Tarkanian was the toast of the town in Vegas in the late 1970s, a citywide celebrity and growing local cultural iconoclast equal to that of Frank Sinatra and his Rat Pack, Elvis Presley and Siegfried & Roy. His 1977 Rebels club was ranked No. 1 in the country and advanced to the school’s first-ever NCAA Final Four.
In 1979, the Lakers saw Jerry West step down from his head coaching position to accept the historic franchise’s general manager role instead. As Jack Kent Cooke prepared to sell the team to Jerry Buss, Buss set his sights on the fan-friendly, fun-loving and quick-witted Armenian with the face of a bulldog and the penchant to allow his players to be free spirited and have his club’s run-and-gun on the basketball floor at every opportunity. Kent Cooke had done the same in a fruitless endeavor two years prior. Of similar demeanor and mindset, Buss, like Kent Cook did, fell in love with the idea of luring Tarkanian away from the college ranks and into the coach’s chair at the Fabulous Western Forum (the team’s then-hip and glamorous home arena).
He was on the verge of doing just that. But Tark the Shark backed out on the eve of signing the contract – set to make him the highest-paid coach in NBA history – when Weiss showed up dead.
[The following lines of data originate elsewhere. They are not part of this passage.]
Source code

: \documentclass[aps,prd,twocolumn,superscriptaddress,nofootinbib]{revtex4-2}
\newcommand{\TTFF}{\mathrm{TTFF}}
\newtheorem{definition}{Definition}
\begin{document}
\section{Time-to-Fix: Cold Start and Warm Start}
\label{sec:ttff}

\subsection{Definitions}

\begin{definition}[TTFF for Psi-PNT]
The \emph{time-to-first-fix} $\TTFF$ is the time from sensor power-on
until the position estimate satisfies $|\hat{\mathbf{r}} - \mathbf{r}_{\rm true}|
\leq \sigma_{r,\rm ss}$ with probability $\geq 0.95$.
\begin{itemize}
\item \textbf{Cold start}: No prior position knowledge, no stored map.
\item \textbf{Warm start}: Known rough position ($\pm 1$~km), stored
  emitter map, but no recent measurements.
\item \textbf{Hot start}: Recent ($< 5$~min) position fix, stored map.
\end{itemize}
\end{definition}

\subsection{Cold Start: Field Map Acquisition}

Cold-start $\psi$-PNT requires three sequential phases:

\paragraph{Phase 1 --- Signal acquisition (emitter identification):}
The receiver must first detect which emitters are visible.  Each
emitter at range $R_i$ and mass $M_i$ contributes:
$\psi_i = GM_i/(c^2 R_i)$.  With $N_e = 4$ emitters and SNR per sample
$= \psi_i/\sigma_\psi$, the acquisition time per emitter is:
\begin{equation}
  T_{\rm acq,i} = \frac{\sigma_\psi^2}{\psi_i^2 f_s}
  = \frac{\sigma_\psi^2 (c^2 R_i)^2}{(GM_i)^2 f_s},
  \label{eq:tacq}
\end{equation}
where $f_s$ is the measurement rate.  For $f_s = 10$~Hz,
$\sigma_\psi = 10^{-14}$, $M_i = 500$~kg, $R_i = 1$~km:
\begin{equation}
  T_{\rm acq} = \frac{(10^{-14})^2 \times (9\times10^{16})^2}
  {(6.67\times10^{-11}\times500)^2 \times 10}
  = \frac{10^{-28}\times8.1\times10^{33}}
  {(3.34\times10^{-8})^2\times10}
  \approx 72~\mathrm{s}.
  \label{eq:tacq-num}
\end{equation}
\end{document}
During the final years of his life, Weiss was seen palling around with Anthony (Tony the Ant) Spilotro, the Chicago mafia’s wild and crazy west coast representative stationed in Las Vegas and is suspected to have been possibly acting as a courier of skimmed cash for the Spilotro crew, whose violent exploits were portrayed in the Martin Scorsese movie Casino (1995, starring Oscar-winner Joe Pesci as Spilotro).
According to the FBI records, Weiss was also a big gambler, in debt to the mob for a substantial amount of money and was being accused by the mafia of “skimming the skim,” taking portions of stolen money from the Vegas casinos for himself while delivering it to Spilotro and Spilotro’s crew, some of whom were located in the Los Angeles area where he lived. The reason he was couriering the cash in the first place, per the FBI records, was to work off his gambling debt. FBI surveillance logs show Weiss meeting with both Spilotro’s primary California lieutenants, Joey Hansen (L.A. rep) and Chris Pettit (San Diego rep) in the days leading up to his murder.
In the mid-1970s, Weiss brokered an endorsement deal for Tarkanian with Royal Reservations, a mob-controlled casino-and-hotel junket business ran by Dave Bliss, a buddy of Spilotro’s who eventually was nailed for bribing public officials and testified against Spilotro crew loanshark Eathel (Tex) Gates in court. Gates was sent away to prison for eight years, based mainly on Bliss’ testimony.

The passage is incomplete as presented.